### ASSIGNMENT
Each line of the data below that includes the string "coproj" must be copied.

INFORMATION SHOWN below:

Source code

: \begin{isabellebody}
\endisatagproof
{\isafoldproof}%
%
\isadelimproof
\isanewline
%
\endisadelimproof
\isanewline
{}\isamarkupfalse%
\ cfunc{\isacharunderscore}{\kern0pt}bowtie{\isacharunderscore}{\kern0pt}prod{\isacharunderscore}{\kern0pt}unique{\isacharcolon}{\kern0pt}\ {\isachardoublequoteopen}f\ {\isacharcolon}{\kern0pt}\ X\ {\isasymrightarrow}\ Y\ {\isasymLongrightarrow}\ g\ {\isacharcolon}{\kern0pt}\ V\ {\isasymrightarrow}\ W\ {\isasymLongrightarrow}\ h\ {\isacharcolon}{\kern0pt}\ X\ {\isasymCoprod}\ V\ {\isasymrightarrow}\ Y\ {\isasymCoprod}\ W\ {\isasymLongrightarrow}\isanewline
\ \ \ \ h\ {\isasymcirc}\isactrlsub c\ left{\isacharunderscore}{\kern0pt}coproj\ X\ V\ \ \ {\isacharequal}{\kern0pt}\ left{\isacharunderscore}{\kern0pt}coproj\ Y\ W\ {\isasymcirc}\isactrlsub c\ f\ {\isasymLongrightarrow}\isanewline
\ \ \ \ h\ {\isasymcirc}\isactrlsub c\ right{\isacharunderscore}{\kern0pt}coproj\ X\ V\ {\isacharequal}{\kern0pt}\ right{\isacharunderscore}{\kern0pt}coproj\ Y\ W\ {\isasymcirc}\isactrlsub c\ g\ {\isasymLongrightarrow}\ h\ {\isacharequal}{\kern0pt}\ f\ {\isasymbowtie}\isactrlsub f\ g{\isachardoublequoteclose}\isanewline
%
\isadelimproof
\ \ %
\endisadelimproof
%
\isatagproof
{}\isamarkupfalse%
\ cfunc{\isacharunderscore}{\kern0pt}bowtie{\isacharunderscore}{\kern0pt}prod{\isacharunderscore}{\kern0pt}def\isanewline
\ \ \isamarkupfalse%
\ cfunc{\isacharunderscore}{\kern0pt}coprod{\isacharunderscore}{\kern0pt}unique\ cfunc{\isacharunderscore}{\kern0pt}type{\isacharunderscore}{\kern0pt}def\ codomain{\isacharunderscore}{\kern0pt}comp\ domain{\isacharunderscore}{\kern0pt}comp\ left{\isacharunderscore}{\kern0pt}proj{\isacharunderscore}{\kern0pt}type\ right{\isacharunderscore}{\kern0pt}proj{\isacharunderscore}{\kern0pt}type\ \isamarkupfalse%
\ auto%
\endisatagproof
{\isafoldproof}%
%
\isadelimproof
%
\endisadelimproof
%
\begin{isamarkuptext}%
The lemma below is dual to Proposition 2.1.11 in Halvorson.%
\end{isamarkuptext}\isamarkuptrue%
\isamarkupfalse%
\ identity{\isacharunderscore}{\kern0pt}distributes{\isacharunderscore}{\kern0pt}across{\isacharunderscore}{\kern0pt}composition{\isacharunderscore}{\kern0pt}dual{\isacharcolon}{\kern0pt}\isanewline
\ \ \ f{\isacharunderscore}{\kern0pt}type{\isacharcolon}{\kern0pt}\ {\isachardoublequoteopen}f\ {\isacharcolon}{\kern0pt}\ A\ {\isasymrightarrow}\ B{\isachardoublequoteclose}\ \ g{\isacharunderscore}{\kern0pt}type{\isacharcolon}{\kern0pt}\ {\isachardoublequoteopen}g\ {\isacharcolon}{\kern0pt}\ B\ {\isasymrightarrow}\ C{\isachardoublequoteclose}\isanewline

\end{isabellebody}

End of INFORMATION SHOWN.
INFORMATION SHOWN below:

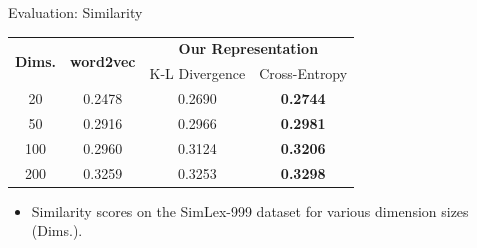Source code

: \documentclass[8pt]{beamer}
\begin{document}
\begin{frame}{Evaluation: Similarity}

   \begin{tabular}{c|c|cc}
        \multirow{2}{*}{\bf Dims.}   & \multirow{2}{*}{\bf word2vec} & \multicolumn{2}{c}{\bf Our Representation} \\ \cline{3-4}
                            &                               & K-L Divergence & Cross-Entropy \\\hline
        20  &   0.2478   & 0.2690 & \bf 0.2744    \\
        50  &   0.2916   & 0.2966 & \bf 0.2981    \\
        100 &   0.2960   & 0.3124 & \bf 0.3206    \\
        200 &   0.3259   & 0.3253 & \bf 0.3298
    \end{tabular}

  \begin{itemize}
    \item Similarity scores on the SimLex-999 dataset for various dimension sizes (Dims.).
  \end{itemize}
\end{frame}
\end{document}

End of INFORMATION SHOWN.
INFORMATION SHOWN below:

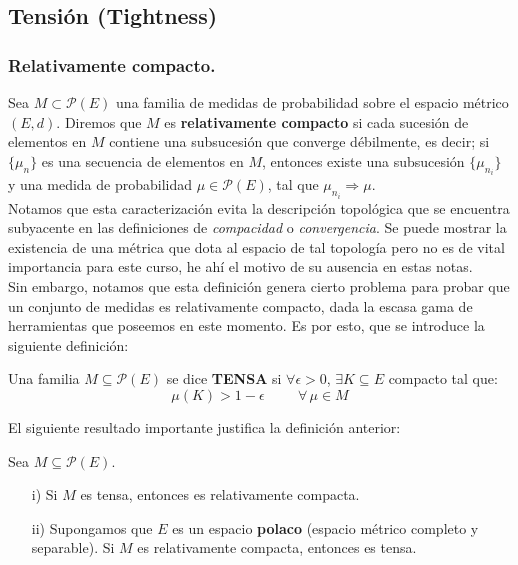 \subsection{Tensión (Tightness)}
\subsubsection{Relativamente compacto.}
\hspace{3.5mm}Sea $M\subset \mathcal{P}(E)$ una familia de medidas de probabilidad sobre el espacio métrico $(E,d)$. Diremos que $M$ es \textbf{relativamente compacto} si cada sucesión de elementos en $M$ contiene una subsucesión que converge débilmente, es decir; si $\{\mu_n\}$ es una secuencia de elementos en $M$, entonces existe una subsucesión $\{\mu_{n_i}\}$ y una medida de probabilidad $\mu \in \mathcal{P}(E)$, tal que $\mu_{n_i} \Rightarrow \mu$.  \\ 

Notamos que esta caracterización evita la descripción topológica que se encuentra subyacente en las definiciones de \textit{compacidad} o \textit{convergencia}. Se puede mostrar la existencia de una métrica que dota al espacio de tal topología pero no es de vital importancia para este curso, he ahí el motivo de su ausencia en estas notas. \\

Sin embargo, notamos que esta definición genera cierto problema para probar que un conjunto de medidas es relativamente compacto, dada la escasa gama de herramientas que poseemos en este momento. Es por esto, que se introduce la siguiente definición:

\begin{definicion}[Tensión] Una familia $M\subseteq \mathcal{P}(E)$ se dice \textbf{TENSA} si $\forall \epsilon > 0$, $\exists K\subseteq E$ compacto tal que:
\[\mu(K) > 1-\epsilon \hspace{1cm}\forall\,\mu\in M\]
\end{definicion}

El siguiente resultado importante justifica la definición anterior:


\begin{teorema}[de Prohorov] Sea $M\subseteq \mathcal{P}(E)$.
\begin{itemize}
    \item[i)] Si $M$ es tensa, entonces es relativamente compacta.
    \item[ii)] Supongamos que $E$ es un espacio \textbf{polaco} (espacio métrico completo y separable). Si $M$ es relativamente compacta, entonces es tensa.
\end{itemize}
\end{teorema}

End of INFORMATION SHOWN.

### ANSWER TO THIS PROBLEM
\ \ \ \ h\ {\isasymcirc}\isactrlsub c\ left{\isacharunderscore}{\kern0pt}coproj\ X\ V\ \ \ {\isacharequal}{\kern0pt}\ left{\isacharunderscore}{\kern0pt}coproj\ Y\ W\ {\isasymcirc}\isactrlsub c\ f\ {\isasymLongrightarrow}\isanewline
\ \ \ \ h\ {\isasymcirc}\isactrlsub c\ right{\isacharunderscore}{\kern0pt}coproj\ X\ V\ {\isacharequal}{\kern0pt}\ right{\isacharunderscore}{\kern0pt}coproj\ Y\ W\ {\isasymcirc}\isactrlsub c\ g\ {\isasymLongrightarrow}\ h\ {\isacharequal}{\kern0pt}\ f\ {\isasymbowtie}\isactrlsub f\ g{\isachardoublequoteclose}\isanewline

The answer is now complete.